La lettera dei funzionari di polizia
Una situazione paradossale, se non pericolosa, che mette in gioco non solo la maturità della sinistra italiana ma dell’intero gioco democratico del nostro Paese. La prima risposta alla filosofa e professoressa dell’Università di Sapienza arriva dalla polizia. Il segretario nazionale dell’Associazione funzionari di polizia, Enzo Marco Letizia, prende carta e penna e lancia un messaggio tanto aspro quanto importante alla Di Cesare. “Gentile professoressa – inizia così la lettera – vogliamo e dobbiamo essere onesti: certi argomenti ci toccano più di altri”. “Parlare di un periodo tragico della storia di questo Paese, quello dei cosiddetti ’anni di piombo’ – premette Letizia – impone a chiunque si avventuri nell’impresa – ma ’a fortiori’ agli attori istituzionali ed a chi suole presentarsi di frequente di fronte alle telecamere come ’autorevolè esponente del mondo universitario – equilibrio, cognizione di causa, delicatezza e sensibilità”.
Ma soprattutto, continua la lettera, “prima di ogni altra cosa, richiede rispetto.

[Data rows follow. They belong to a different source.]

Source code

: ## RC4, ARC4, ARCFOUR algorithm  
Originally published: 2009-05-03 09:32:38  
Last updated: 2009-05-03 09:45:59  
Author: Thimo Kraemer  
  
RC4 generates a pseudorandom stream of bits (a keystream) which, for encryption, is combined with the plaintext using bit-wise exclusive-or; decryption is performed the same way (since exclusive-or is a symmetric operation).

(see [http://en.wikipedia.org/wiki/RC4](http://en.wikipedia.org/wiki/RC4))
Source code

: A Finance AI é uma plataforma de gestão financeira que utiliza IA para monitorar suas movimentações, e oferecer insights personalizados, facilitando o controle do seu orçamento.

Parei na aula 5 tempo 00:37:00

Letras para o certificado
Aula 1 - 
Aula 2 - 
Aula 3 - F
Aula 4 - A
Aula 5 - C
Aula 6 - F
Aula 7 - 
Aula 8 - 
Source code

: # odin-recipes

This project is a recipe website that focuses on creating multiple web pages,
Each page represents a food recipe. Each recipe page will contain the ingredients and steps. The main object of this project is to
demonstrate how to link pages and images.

Rispetto per le centinaia di vittime, per tutte le vittime: appartenenti alle forze dell’ordine, esponenti della società civile, semplici cittadini, giovani studenti”. E ancora: “Rispetto per i familiari delle vittime che, come ebbe a dire il presidente Mattarella in occasione di un anniversario di quella che è stata forse la più immane tragedia di quegli anni, la strage di Bologna ’hanno saputo trasformare il dolore in impegno civile per testimoniare all’intera società che le strategie del terrore mai prevarranno sui valori costituzionali della convivenza civile e, pertanto, meritano la gratitudine della Repubblica'”.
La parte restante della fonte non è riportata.